Im Jahr 1999 berichtete z.B. der „Spiegel“, wie Geheimdienste der USA - eigentlich ja auch eine mit Deutschland eng „befreundete“ Nation - ganz ungeniert die Betriebsgeheimnisse deutscher Firmen „ausschnüffelten“ und diese Informationen dann an eigene US-Firmen weitergaben:
Ungeniert schnüffeln vor allem die Amerikaner die deutsche Wirtschaft aus: Mit großem Aufwand und High-Tech durchforsten sie Telefonleitungen und Computernetze.
http://www.spiegel.de/spiegel/print/d-10630164.html
Oder wie es Charles de Gaulle einmal ausdrückte (und dies ausdrücklich auch auf die im zweiten Weltkrieg ja mit ihm verbündeten USA und Großbritannien bezog): „Frankreich hat keine Freunde, es hat nur Interessen.“
Nicht nur, aber auch deutsches
Großmachtstreben gehörte dazu.
Ach was? Und andere Länder hatten zu ihren Kolonialzeiten nicht genauso ein „Großmachtsstreben“? Großbritannien, Frankreich, sogar das kleine Portugal, das seine letzten afrikanischen Kolonien erst 1974 nach blutigen Unabhängigkeitskämpfen aufgab?

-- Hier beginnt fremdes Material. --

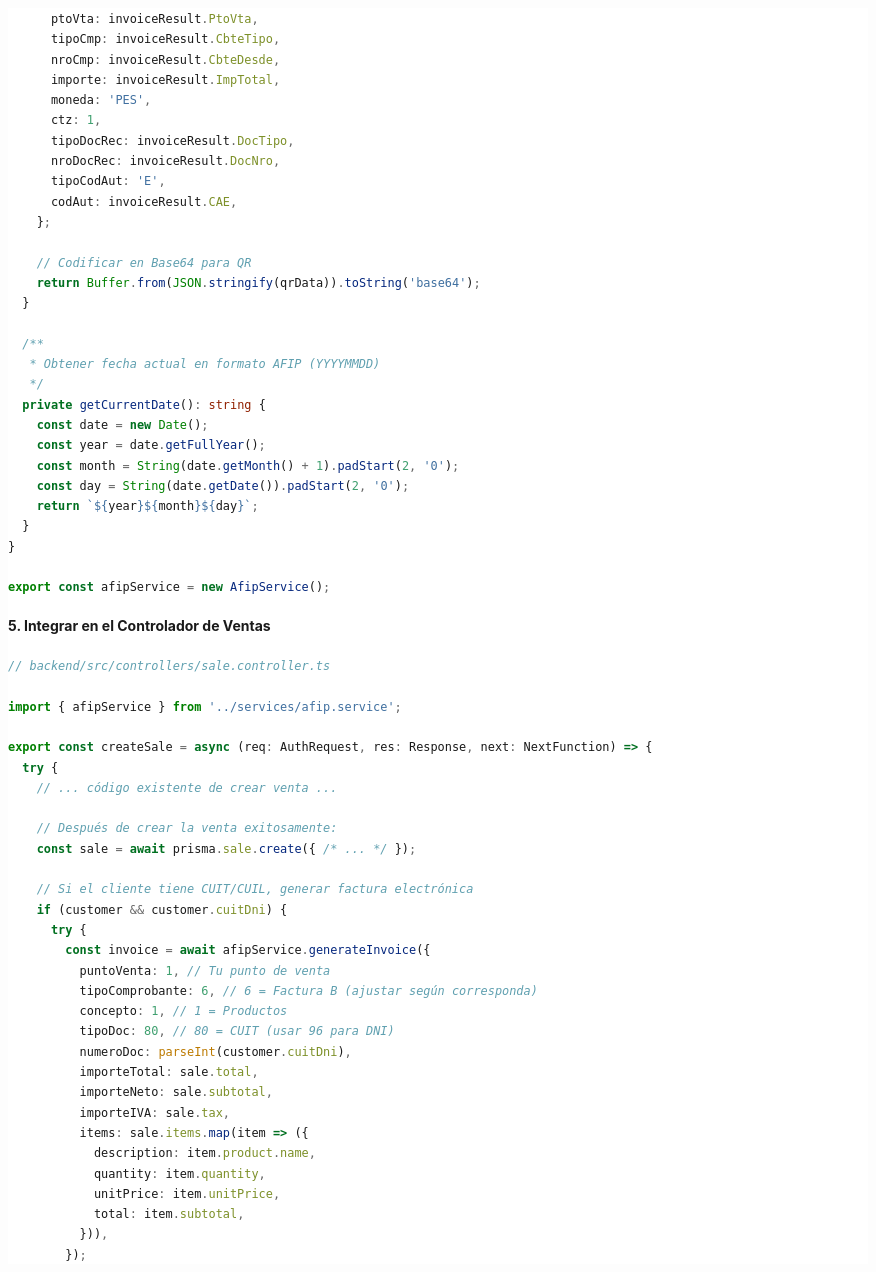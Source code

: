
 ```typescript
      ptoVta: invoiceResult.PtoVta,
      tipoCmp: invoiceResult.CbteTipo,
      nroCmp: invoiceResult.CbteDesde,
      importe: invoiceResult.ImpTotal,
      moneda: 'PES',
      ctz: 1,
      tipoDocRec: invoiceResult.DocTipo,
      nroDocRec: invoiceResult.DocNro,
      tipoCodAut: 'E',
      codAut: invoiceResult.CAE,
    };

    // Codificar en Base64 para QR
    return Buffer.from(JSON.stringify(qrData)).toString('base64');
  }

  /**
   * Obtener fecha actual en formato AFIP (YYYYMMDD)
   */
  private getCurrentDate(): string {
    const date = new Date();
    const year = date.getFullYear();
    const month = String(date.getMonth() + 1).padStart(2, '0');
    const day = String(date.getDate()).padStart(2, '0');
    return `${year}${month}${day}`;
  }
}

export const afipService = new AfipService();
```

#### **5. Integrar en el Controlador de Ventas**

```typescript
// backend/src/controllers/sale.controller.ts

import { afipService } from '../services/afip.service';

export const createSale = async (req: AuthRequest, res: Response, next: NextFunction) => {
  try {
    // ... código existente de crear venta ...

    // Después de crear la venta exitosamente:
    const sale = await prisma.sale.create({ /* ... */ });

    // Si el cliente tiene CUIT/CUIL, generar factura electrónica
    if (customer && customer.cuitDni) {
      try {
        const invoice = await afipService.generateInvoice({
          puntoVenta: 1, // Tu punto de venta
          tipoComprobante: 6, // 6 = Factura B (ajustar según corresponda)
          concepto: 1, // 1 = Productos
          tipoDoc: 80, // 80 = CUIT (usar 96 para DNI)
          numeroDoc: parseInt(customer.cuitDni),
          importeTotal: sale.total,
          importeNeto: sale.subtotal,
          importeIVA: sale.tax,
          items: sale.items.map(item => ({
            description: item.product.name,
            quantity: item.quantity,
            unitPrice: item.unitPrice,
            total: item.subtotal,
          })),
        });
```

Allein schon die geographische Lage als der zentrale
Verkehrsknotenpunkt mit 9 unmittelbaren Nachbarn, über den ein
beträchtlicher Teil des Handels vieler Staaten Europas läuft,
macht enge Zusammenarbeit zwingend.
Aber dafür braucht Deutschland die EU genausowenig, wie die Schweiz die EU dafür braucht. Eine Freihandelszone reicht vollkommen. Außerdem finde ich die Vorstellung ziemlich entwürdigend, Deutschland sollte sich das „Habt-uns-doch-bitte-lieb“ seiner Nachbarn durch die Aufgabe eigener nationaler Interessen gewissermaßen „erkaufen“.
Selbst wenn es funktionieren würde - was es, siehe oben, nicht tut, denn sowieso geht es auch in der EU natürlich um Konkurrenz zwischen den Ländern, wie überall auf der Welt - aber selbst wenn: was für eine Form von „Freundschaft“ oder „Partnerschaft“ soll das denn sein, die „erkauft“ wurde?
Winston Churchill sagte einmal: „Man hat den Deutschen entweder an der Kehle oder an den Füßen.“ - Ist es nicht Zeit für Deutschland endlich zu erkennen, dass beides falsch ist?